La nouvelle diplomatie sera celle d’une relation clarifiée avec les Etats-Unis. Les Etats-Unis ont un grand rôle à jouer dans le monde. L’élection d’un président démocrate après George W. Bush marquera une inflexion, mais pas forcément – hélas ! – une réorientation fondamentale de la doctrine américaine à l’égard des autres continents ou du « choc des civilisations ». Je récuse l’anti-américanisme primaire et je ne suis pas un partisan du suivisme des positions de Washington ou de l’OTAN. Là aussi, il faudra être plus précis et surtout plus efficace que J. Chirac qui, s’il a pu avoir des intuitions justes, les a appliquées en général de façon désastreuse au point de nous isoler d’une partie de la communauté internationale.

3) Enfin, le vrai changement en 2007 ne devra pas laisser de côté nos compatriotes à l’étranger.

Je connais bien le monde et, aujourd’hui comme dans mes différentes responsabilités d’Etat, j’ai eu la chance de le sillonner, de l’observer, de le comprendre. Dans mes déplacements, je rencontre les Français qui sont expatriés et je constate une évolution avec le temps. Pour trop de responsables gouvernementaux, les Français à l’étranger sont considérés comme des Français étranges… Dans certains ministères ou certains médias parisiens, on les imagine comme des nababs gâtés par la multinationale qui les emploie ou cajolés par l’administration qui les envoie.
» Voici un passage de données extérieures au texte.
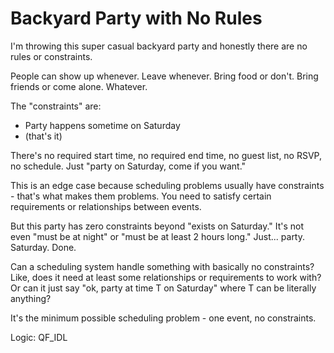 # Backyard Party with No Rules

I'm throwing this super casual backyard party and honestly there are no rules or constraints.

People can show up whenever. Leave whenever. Bring food or don't. Bring friends or come alone. Whatever.

The "constraints" are:
- Party happens sometime on Saturday
- (that's it)

There's no required start time, no required end time, no guest list, no RSVP, no schedule. Just "party on Saturday, come if you want."

This is an edge case because scheduling problems usually have constraints - that's what makes them problems. You need to satisfy certain requirements or relationships between events.

But this party has zero constraints beyond "exists on Saturday." It's not even "must be at night" or "must be at least 2 hours long." Just... party. Saturday. Done.

Can a scheduling system handle something with basically no constraints? Like, does it need at least some relationships or requirements to work with? Or can it just say "ok, party at time T on Saturday" where T can be literally anything?

It's the minimum possible scheduling problem - one event, no constraints.

Logic: QF_IDL
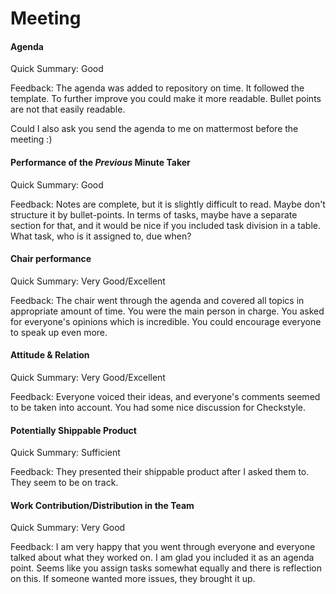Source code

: # Meeting

#### Agenda 

Quick Summary: Good

Feedback: The agenda was added to repository on time.
It followed the template. To further improve you could make it more readable.
Bullet points are not that easily readable. 

Could I also ask you send the agenda to me on mattermost before the meeting :)

#### Performance of the *Previous* Minute Taker

Quick Summary: Good

Feedback: Notes are complete, but it is slightly difficult to read. Maybe don't structure it by bullet-points.
In terms of tasks, maybe have a separate section for that, and it would be nice if you included task division in a table. 
What task, who is it assigned to, due when?

#### Chair performance

Quick Summary: Very Good/Excellent

Feedback: The chair went through the agenda and covered all topics in appropriate amount of time.
You were the main person in charge. You asked for everyone's opinions which is incredible.
You could encourage everyone to speak up even more.

#### Attitude & Relation

Quick Summary: Very Good/Excellent

Feedback: Everyone voiced their ideas, and everyone's comments seemed to be taken into account.
You had some nice discussion for Checkstyle. 

#### Potentially Shippable Product

Quick Summary: Sufficient

Feedback: They presented their shippable product after I asked them to.
They seem to be on track. 

#### Work Contribution/Distribution in the Team

Quick Summary: Very Good

Feedback: I am very happy that you went through everyone and everyone talked about what they worked on. I am glad you included it as an agenda point. 
Seems like you assign tasks somewhat equally and there is reflection on this.
If someone wanted more issues, they brought it up. 


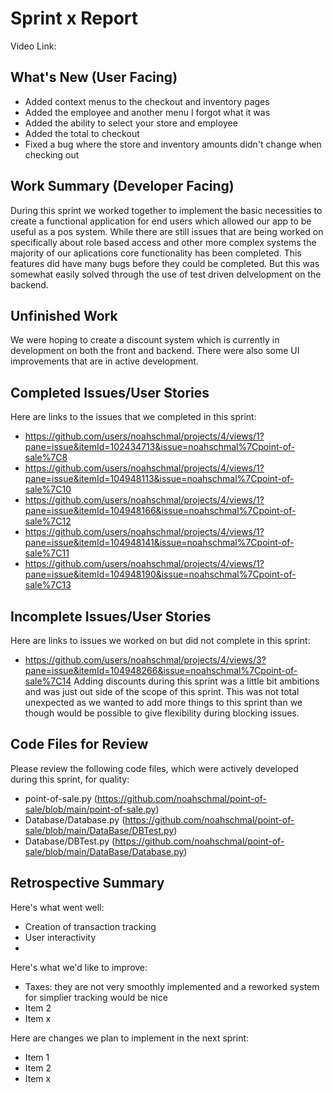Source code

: # Sprint x Report 
Video Link: 
## What's New (User Facing)
 * Added context menus to the checkout and inventory pages
 * Added the employee and another menu I forgot what it was
 * Added the ability to select your store and employee
 * Added the total to checkout
 * Fixed a bug where the store and inventory amounts didn't change when checking out

## Work Summary (Developer Facing)
During this sprint we worked together to implement the basic necessities to create a functional application for end users which allowed our app to be 
useful as a pos system. While there are still issues that are being worked on specifically about role based access and other more complex systems the 
majority of our aplications core functionality has been completed. This features did have many bugs before they could be completed. But this was somewhat
easily solved through the use of test driven delvelopment on the backend. 

## Unfinished Work
We were hoping to create a discount system which is currently in development on both the front and backend. There were also some UI improvements that are in
active development.

## Completed Issues/User Stories
Here are links to the issues that we completed in this sprint:
 * https://github.com/users/noahschmal/projects/4/views/1?pane=issue&itemId=102434713&issue=noahschmal%7Cpoint-of-sale%7C8
 * https://github.com/users/noahschmal/projects/4/views/1?pane=issue&itemId=104948113&issue=noahschmal%7Cpoint-of-sale%7C10
 * https://github.com/users/noahschmal/projects/4/views/1?pane=issue&itemId=104948166&issue=noahschmal%7Cpoint-of-sale%7C12
 * https://github.com/users/noahschmal/projects/4/views/1?pane=issue&itemId=104948141&issue=noahschmal%7Cpoint-of-sale%7C11
 * https://github.com/users/noahschmal/projects/4/views/1?pane=issue&itemId=104948190&issue=noahschmal%7Cpoint-of-sale%7C13

 ## Incomplete Issues/User Stories
 Here are links to issues we worked on but did not complete in this sprint:
 * https://github.com/users/noahschmal/projects/4/views/3?pane=issue&itemId=104948266&issue=noahschmal%7Cpoint-of-sale%7C14 
 	Adding discounts during this sprint was a little bit ambitions and was just out side of the scope of this sprint. This was not total unexpected
	as we wanted to add more things to this sprint than we though would be possible to give flexibility during blocking issues.

## Code Files for Review
Please review the following code files, which were actively developed during this sprint, for quality:
 * point-of-sale.py (https://github.com/noahschmal/point-of-sale/blob/main/point-of-sale.py)
 * Database/Database.py (https://github.com/noahschmal/point-of-sale/blob/main/DataBase/DBTest.py)
 * Database/DBTest.py (https://github.com/noahschmal/point-of-sale/blob/main/DataBase/Database.py)
 
## Retrospective Summary
Here's what went well:
  * Creation of transaction tracking
  * User interactivity
  * 
 
Here's what we'd like to improve:
   * Taxes: they are not very smoothly implemented and a reworked system for simplier tracking would be nice
   * Item 2
   * Item x
  
Here are changes we plan to implement in the next sprint:
   * Item 1
   * Item 2
   * Item x
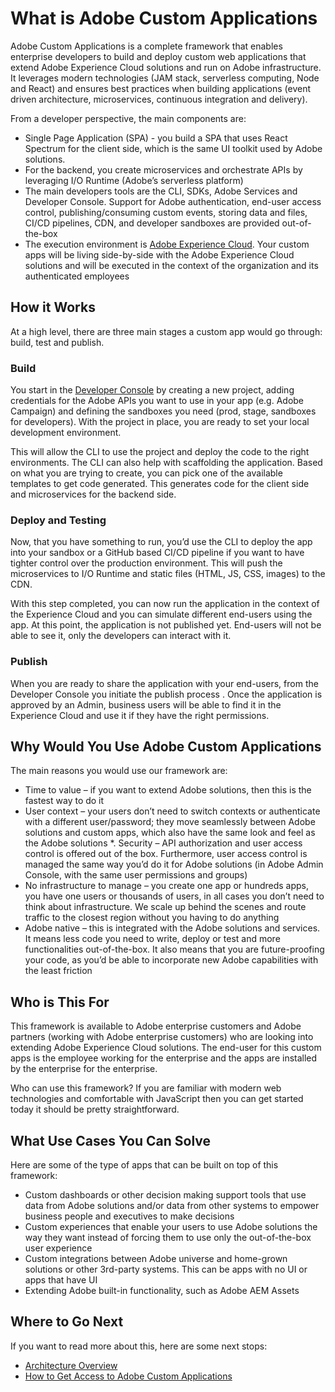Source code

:# What is Adobe Custom Applications

Adobe Custom Applications is a complete framework that enables enterprise developers to build and deploy custom web applications that extend Adobe Experience Cloud solutions and run on Adobe infrastructure. It leverages modern technologies (JAM stack, serverless computing, Node and React) and ensures best practices when building applications (event driven architecture, microservices, continuous integration and delivery).

From a developer perspective, the main components are:
*	Single Page Application (SPA) - you build a SPA that uses React Spectrum for the client side, which is the same UI toolkit used by Adobe solutions.
*	For the backend, you create microservices and orchestrate APIs by leveraging I/O Runtime (Adobe’s serverless platform)
*	The main developers tools are the CLI, SDKs, Adobe Services and Developer Console. Support for Adobe authentication, end-user access control, publishing/consuming custom events, storing data and files, CI/CD pipelines, CDN, and developer sandboxes are provided out-of-the-box
*	The execution environment is [Adobe Experience Cloud](https://experience.adobe.com). Your custom apps will be living side-by-side with the Adobe Experience Cloud solutions and will be executed in the context of the organization and its authenticated employees

## How it Works

At a high level, there are three main stages a custom app would go through: build, test and publish.

### Build 

You start in the [Developer Console](https://console.adobe.io) by creating a new project, adding credentials for the Adobe APIs you want to use in your app (e.g. Adobe Campaign) and defining the sandboxes you need (prod, stage, sandboxes for developers). With the project in place, you are ready to set your local development environment.

This will allow the CLI to use the project and deploy the code to the right environments. The CLI can also help with scaffolding the application. Based on what you are trying to create, you can pick one of the available templates to get code generated. This generates code for the client side and microservices for the backend side. 

### Deploy and Testing

Now, that you have something to run, you’d use the CLI to deploy the app into your sandbox or a GitHub based CI/CD pipeline if you want to have tighter control over the production environment. This will push the microservices to I/O Runtime and static files (HTML, JS, CSS, images) to the CDN. 

With this step completed, you can now run the application in the context of the Experience Cloud and you can simulate different end-users using the app. At this point, the application is not published yet. End-users will not be able to see it, only the developers can interact with it.

### Publish

When you are ready to share the application with your end-users, from the Developer Console you initiate the publish process . Once the application is approved by an Admin, business users will be able to find it in the Experience Cloud and use it if they have the right permissions.

## Why Would You Use Adobe Custom Applications

The main reasons you would use our framework are:
*	Time to value – if you want to extend Adobe solutions, then this is the fastest way to do it
*	User context – your users don’t need to switch contexts or authenticate with a different user/password; they move seamlessly between Adobe solutions and custom apps, which also have the same look and feel as the Adobe solutions
*.	Security – API authorization and user access control is offered out of the box. Furthermore, user access control is managed the same way you’d do it for Adobe solutions (in Adobe Admin Console, with the same user permissions and groups)
*	No infrastructure to manage – you create one app or hundreds apps, you have one users or thousands of users, in all cases you don’t need to think about infrastructure. We scale up behind the scenes and route traffic to the closest region without you having to do anything
*	Adobe native – this is integrated with the Adobe solutions and services. It means less code you need to write, deploy or test and more functionalities out-of-the-box. It also means that you are future-proofing your code, as you’d be able to incorporate new Adobe capabilities with the least friction

## Who is This For

This framework is available to Adobe enterprise customers and Adobe partners (working with Adobe enterprise customers) who are looking into extending Adobe Experience Cloud solutions. The end-user for this custom apps is the employee working for the enterprise and the apps are installed by the enterprise for the enterprise.

Who can use this framework? If you are familiar with modern web technologies and comfortable with JavaScript then you can get started today it should be pretty straightforward.

## What Use Cases You Can Solve

Here are some of the type of apps that can be built on top of this framework:
*	Custom dashboards or other decision making support tools that use data from Adobe solutions and/or data from other systems to empower business people and executives to make decisions
*	Custom experiences that enable your users to use Adobe solutions the way they want instead of forcing them to use only the out-of-the-box user experience
*	Custom integrations between Adobe universe and home-grown solutions or other 3rd-party systems. This can be apps with no UI or apps that have UI
*	Extending Adobe built-in functionality, such as Adobe AEM Assets

## Where to Go Next

If you want to read more about this, here are some next stops:
* [Architecture Overview](guides/architecture_overview.md)
* [How to Get Access to Adobe Custom Applications]( overview/getting_access.md)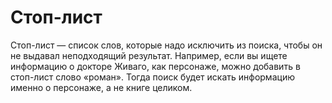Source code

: # Стоп-лист

Стоп-лист — список слов, которые надо исключить из поиска, чтобы он не выдавал неподходящий результат. Например, если вы ищете информацию о докторе Живаго, как персонаже, можно добавить в стоп-лист слово «роман». Тогда поиск будет искать информацию именно о персонаже, а не книге целиком.

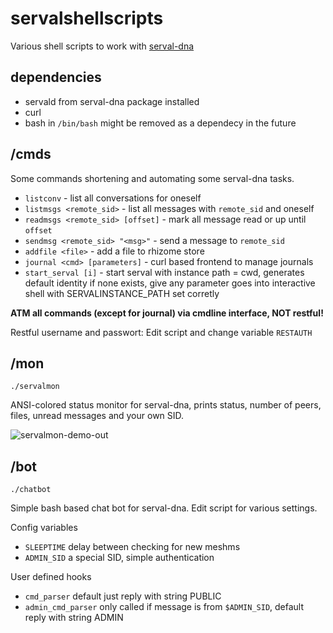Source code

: # servalshellscripts

Various shell scripts to work with [serval-dna](http://github.com/servalproject/serval-dna)

## dependencies

* servald from serval-dna package installed
* curl
* bash in `/bin/bash` might be removed as a dependecy in the future

## /cmds

Some commands shortening and automating some serval-dna tasks.

* `listconv` - list all conversations for oneself
* `listmsgs <remote_sid>` - list all messages with `remote_sid` and oneself
* `readmsgs <remote_sid> [offset]` - mark all message read or up until `offset`
* `sendmsg <remote_sid> "<msg>"` - send a message to `remote_sid`
* `addfile <file>` - add a file to rhizome store
* `journal <cmd> [parameters]` - curl based frontend to manage journals
* `start_serval [i]` - start serval with instance path = cwd, generates default identity if none exists, give any parameter goes into interactive shell with SERVALINSTANCE_PATH set corretly

**ATM all commands (except for journal) via cmdline interface, NOT restful!**

Restful username and passwort:
Edit script and change variable `RESTAUTH`

## /mon

`./servalmon`

ANSI-colored status monitor for serval-dna, prints status, number of peers, files, unread messages and your own SID.

![servalmon-demo-out](https://cloud.githubusercontent.com/assets/1264131/16715898/5485d282-46ed-11e6-9260-aa5c9a469186.gif)

## /bot

`./chatbot`

Simple bash based chat bot for serval-dna. Edit script for various settings.
                                                                                  
Config variables
- `SLEEPTIME` delay between checking for new meshms
- `ADMIN_SID` a special SID, simple authentication

User defined hooks
- `cmd_parser` default just reply with string PUBLIC
- `admin_cmd_parser` only called if message is from `$ADMIN_SID`, default reply with string ADMIN

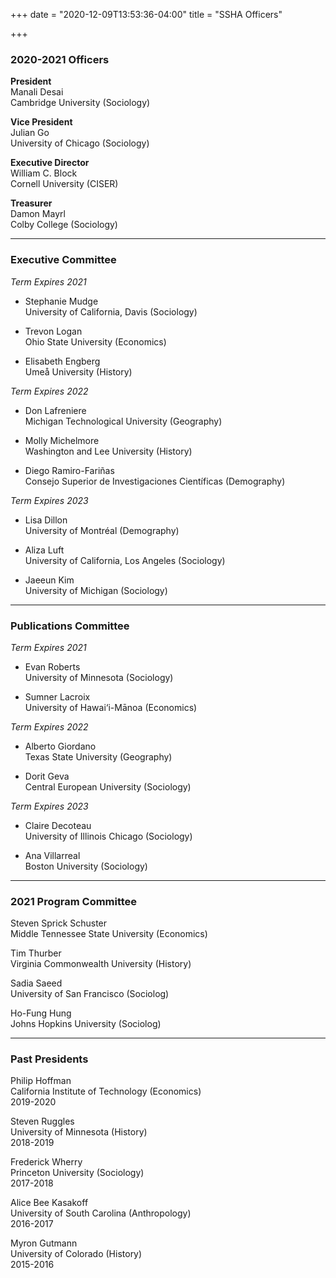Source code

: +++
date = "2020-12-09T13:53:36-04:00"
title = "SSHA Officers"

+++

### 2020-2021 Officers

**President**  
Manali Desai  
Cambridge University (Sociology)  

**Vice President**  
Julian Go  
University of Chicago (Sociology)  

**Executive Director**  
William C. Block  
Cornell University (CISER)  

**Treasurer**  
Damon Mayrl  
Colby College (Sociology)  

----

### Executive Committee

*Term Expires 2021*

- Stephanie Mudge  
University of California, Davis (Sociology)  

- Trevon Logan  
Ohio State University (Economics)  

- Elisabeth Engberg  
Umeå University (History)  

*Term Expires 2022*

- Don Lafreniere  
Michigan Technological University (Geography)  

- Molly Michelmore  
Washington and Lee University (History)  

- Diego Ramiro-Fariñas  
 Consejo Superior de Investigaciones Científicas (Demography)

 *Term Expires 2023*

- Lisa Dillon  
University of Montréal (Demography)  

- Aliza Luft  
University of California, Los Angeles (Sociology)  

- Jaeeun Kim  
 University of Michigan (Sociology)

----

### Publications Committee  

*Term Expires 2021*

- Evan Roberts  
University of Minnesota (Sociology)  

- Sumner Lacroix  
University of Hawai‘i-Mānoa (Economics)  

*Term Expires 2022*  

- Alberto Giordano  
Texas State University (Geography)  

- Dorit Geva  
Central European University (Sociology)

*Term Expires 2023*  

- Claire Decoteau  
University of Illinois Chicago (Sociology)  

- Ana Villarreal  
Boston University (Sociology)

----

### 2021 Program Committee

Steven Sprick Schuster  
Middle Tennessee State University (Economics)

Tim Thurber  
Virginia Commonwealth University (History)

Sadia Saeed  
University of San Francisco (Sociolog)

Ho-Fung Hung  
Johns Hopkins University (Sociolog) 

----

### Past Presidents

Philip Hoffman  
California Institute of Technology (Economics)  
2019-2020

Steven Ruggles  
University of Minnesota (History)  
2018-2019

Frederick Wherry  
Princeton University (Sociology)  
2017-2018  

Alice Bee Kasakoff  
University of South Carolina (Anthropology)  
2016-2017  

Myron Gutmann  
University of Colorado (History)  
2015-2016  
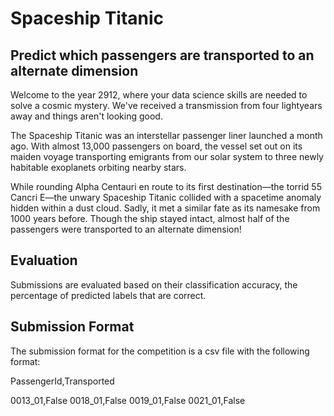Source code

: # Spaceship Titanic
## Predict which passengers are transported to an alternate dimension

Welcome to the year 2912, where your data science skills are needed to solve a cosmic mystery. We've received a transmission from four lightyears away and things aren't looking good.

The Spaceship Titanic was an interstellar passenger liner launched a month ago. With almost 13,000 passengers on board, the vessel set out on its maiden voyage transporting emigrants from our solar system to three newly habitable exoplanets orbiting nearby stars.

While rounding Alpha Centauri en route to its first destination—the torrid 55 Cancri E—the unwary Spaceship Titanic collided with a spacetime anomaly hidden within a dust cloud. Sadly, it met a similar fate as its namesake from 1000 years before. Though the ship stayed intact, almost half of the passengers were transported to an alternate dimension!

## Evaluation
Submissions are evaluated based on their classification accuracy, the percentage of predicted labels that are correct.

## Submission Format
The submission format for the competition is a csv file with the following format:

PassengerId,Transported

0013_01,False
0018_01,False
0019_01,False
0021_01,False
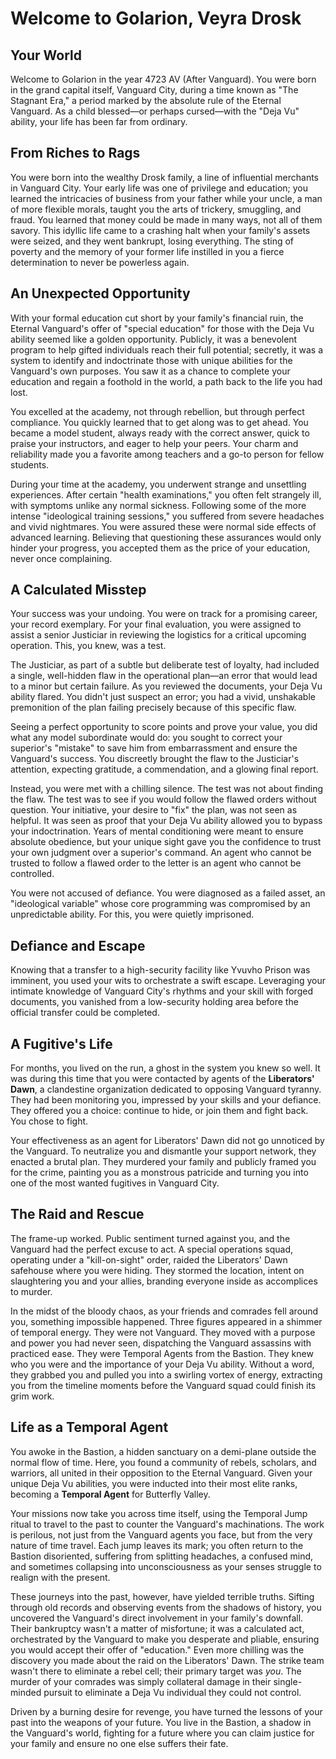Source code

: # Welcome to Golarion, Veyra Drosk

## Your World

Welcome to Golarion in the year 4723 AV (After Vanguard). You were born in the grand capital itself, Vanguard City, during a time known as "The Stagnant Era," a period marked by the absolute rule of the Eternal Vanguard. As a child blessed—or perhaps cursed—with the "Deja Vu" ability, your life has been far from ordinary.

## From Riches to Rags

You were born into the wealthy Drosk family, a line of influential merchants in Vanguard City. Your early life was one of privilege and education; you learned the intricacies of business from your father while your uncle, a man of more flexible morals, taught you the arts of trickery, smuggling, and fraud. You learned that money could be made in many ways, not all of them savory. This idyllic life came to a crashing halt when your family's assets were seized, and they went bankrupt, losing everything. The sting of poverty and the memory of your former life instilled in you a fierce determination to never be powerless again.

## An Unexpected Opportunity

With your formal education cut short by your family's financial ruin, the Eternal Vanguard's offer of "special education" for those with the Deja Vu ability seemed like a golden opportunity. Publicly, it was a benevolent program to help gifted individuals reach their full potential; secretly, it was a system to identify and indoctrinate those with unique abilities for the Vanguard's own purposes. You saw it as a chance to complete your education and regain a foothold in the world, a path back to the life you had lost.

You excelled at the academy, not through rebellion, but through perfect compliance. You quickly learned that to get along was to get ahead. You became a model student, always ready with the correct answer, quick to praise your instructors, and eager to help your peers. Your charm and reliability made you a favorite among teachers and a go-to person for fellow students.

During your time at the academy, you underwent strange and unsettling experiences. After certain "health examinations," you often felt strangely ill, with symptoms unlike any normal sickness. Following some of the more intense "ideological training sessions," you suffered from severe headaches and vivid nightmares. You were assured these were normal side effects of advanced learning. Believing that questioning these assurances would only hinder your progress, you accepted them as the price of your education, never once complaining.

## A Calculated Misstep

Your success was your undoing. You were on track for a promising career, your record exemplary. For your final evaluation, you were assigned to assist a senior Justiciar in reviewing the logistics for a critical upcoming operation. This, you knew, was a test.

The Justiciar, as part of a subtle but deliberate test of loyalty, had included a single, well-hidden flaw in the operational plan—an error that would lead to a minor but certain failure. As you reviewed the documents, your Deja Vu ability flared. You didn't just suspect an error; you had a vivid, unshakable premonition of the plan failing precisely because of this specific flaw.

Seeing a perfect opportunity to score points and prove your value, you did what any model subordinate would do: you sought to correct your superior's "mistake" to save him from embarrassment and ensure the Vanguard's success. You discreetly brought the flaw to the Justiciar's attention, expecting gratitude, a commendation, and a glowing final report.

Instead, you were met with a chilling silence. The test was not about finding the flaw. The test was to see if you would follow the flawed orders without question. Your initiative, your desire to "fix" the plan, was not seen as helpful. It was seen as proof that your Deja Vu ability allowed you to bypass your indoctrination. Years of mental conditioning were meant to ensure absolute obedience, but your unique sight gave you the confidence to trust your own judgment over a superior's command. An agent who cannot be trusted to follow a flawed order to the letter is an agent who cannot be controlled.

You were not accused of defiance. You were diagnosed as a failed asset, an "ideological variable" whose core programming was compromised by an unpredictable ability. For this, you were quietly imprisoned.

## Defiance and Escape

Knowing that a transfer to a high-security facility like Yvuvho Prison was imminent, you used your wits to orchestrate a swift escape. Leveraging your intimate knowledge of Vanguard City's rhythms and your skill with forged documents, you vanished from a low-security holding area before the official transfer could be completed.

## A Fugitive's Life

For months, you lived on the run, a ghost in the system you knew so well. It was during this time that you were contacted by agents of the **Liberators' Dawn**, a clandestine organization dedicated to opposing Vanguard tyranny. They had been monitoring you, impressed by your skills and your defiance. They offered you a choice: continue to hide, or join them and fight back. You chose to fight.

Your effectiveness as an agent for Liberators' Dawn did not go unnoticed by the Vanguard. To neutralize you and dismantle your support network, they enacted a brutal plan. They murdered your family and publicly framed you for the crime, painting you as a monstrous patricide and turning you into one of the most wanted fugitives in Vanguard City.

## The Raid and Rescue

The frame-up worked. Public sentiment turned against you, and the Vanguard had the perfect excuse to act. A special operations squad, operating under a "kill-on-sight" order, raided the Liberators' Dawn safehouse where you were hiding. They stormed the location, intent on slaughtering you and your allies, branding everyone inside as accomplices to murder.

In the midst of the bloody chaos, as your friends and comrades fell around you, something impossible happened. Three figures appeared in a shimmer of temporal energy. They were not Vanguard. They moved with a purpose and power you had never seen, dispatching the Vanguard assassins with practiced ease. They were Temporal Agents from the Bastion. They knew who you were and the importance of your Deja Vu ability. Without a word, they grabbed you and pulled you into a swirling vortex of energy, extracting you from the timeline moments before the Vanguard squad could finish its grim work.

## Life as a Temporal Agent

You awoke in the Bastion, a hidden sanctuary on a demi-plane outside the normal flow of time. Here, you found a community of rebels, scholars, and warriors, all united in their opposition to the Eternal Vanguard. Given your unique Deja Vu abilities, you were inducted into their most elite ranks, becoming a **Temporal Agent** for Butterfly Valley.

Your missions now take you across time itself, using the Temporal Jump ritual to travel to the past to counter the Vanguard's machinations. The work is perilous, not just from the Vanguard agents you face, but from the very nature of time travel. Each jump leaves its mark; you often return to the Bastion disoriented, suffering from splitting headaches, a confused mind, and sometimes collapsing into unconsciousness as your senses struggle to realign with the present.

These journeys into the past, however, have yielded terrible truths. Sifting through old records and observing events from the shadows of history, you uncovered the Vanguard's direct involvement in your family's downfall. Their bankruptcy wasn't a matter of misfortune; it was a calculated act, orchestrated by the Vanguard to make you desperate and pliable, ensuring you would accept their offer of "education." Even more chilling was the discovery you made about the raid on the Liberators' Dawn. The strike team wasn't there to eliminate a rebel cell; their primary target was *you*. The murder of your comrades was simply collateral damage in their single-minded pursuit to eliminate a Deja Vu individual they could not control.

Driven by a burning desire for revenge, you have turned the lessons of your past into the weapons of your future. You live in the Bastion, a shadow in the Vanguard's world, fighting for a future where you can claim justice for your family and ensure no one else suffers their fate.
C’est une caricature ! Les Français à l’étranger sont désormais constitués d’une majorité de binationaux dont la situation personnelle, professionnelle, matérielle, financière, impose de nouveaux besoins, donc de nouvelles réponses.

Le projet socialiste est porteur de deux propositions justes en leur direction : l’élection au suffrage universel direct de députés représentant les Français à l’étranger afin qu’ils participent à l’élaboration des lois de la République et la co-tutelle entre les ministères de l’Education Nationale et des Affaires étrangères pour l’Agence pour l’Enseignement Français à l’Etranger. Ce sont deux avancées attendues et positives.

Je souhaite enrichir et préciser notre projet en formulant trois propositions inspirées des réflexions de votre Fédération et qui seront à notre portée si nous l’emportons en 2007. En matière d’enseignement, je plaide pour une réduction du coût à la charge des familles – l’objectif d’un allégement de l’ordre de 25 % d’ici la fin de la législature est envisageable. En matière de solidarité et d’accès à l’emploi, il faudra créer une Agence pour l’Action Sociale et l’Emploi sous forme d’établissement public afin de mutualiser et renforcer les outils existants. Enfin, la sécurité de nos compatriotes à l’étranger est un impératif absolu dans un monde traversé de menaces et de risques, ce qui suppose que soit reposée la question des moyens alloués à nos représentations, notamment à nos consulats actuellement précarisés par le gouvernement.

Chers camarades, vous êtes les Français de l’étranger, mais vous n’êtes pas étrangers à la France, à son avenir, à son rayonnement. Vous appartenez à la communauté nationale et comprendrez donc, peut-être mieux que d’autres, pourquoi j’entends, devant les socialistes puis devant les électeurs, parler de la France. Cette idée et cette réalité ne sont pas réservées à la droite ou à l’extrême droite. Je suis fier, nous sommes fiers d’être Français. Notre patriotisme n’est pas théorique ou nationaliste, mais concret et ouvert sur le monde. La France a un grand rôle à jouer dans le monde et la francophonie aussi. 2007 doit permettre à la gauche et aux socialistes de le montrer avec force pour la paix, pour la croissance, pour le développement solidaire, pour l’écologie active, pour les droits de l’homme.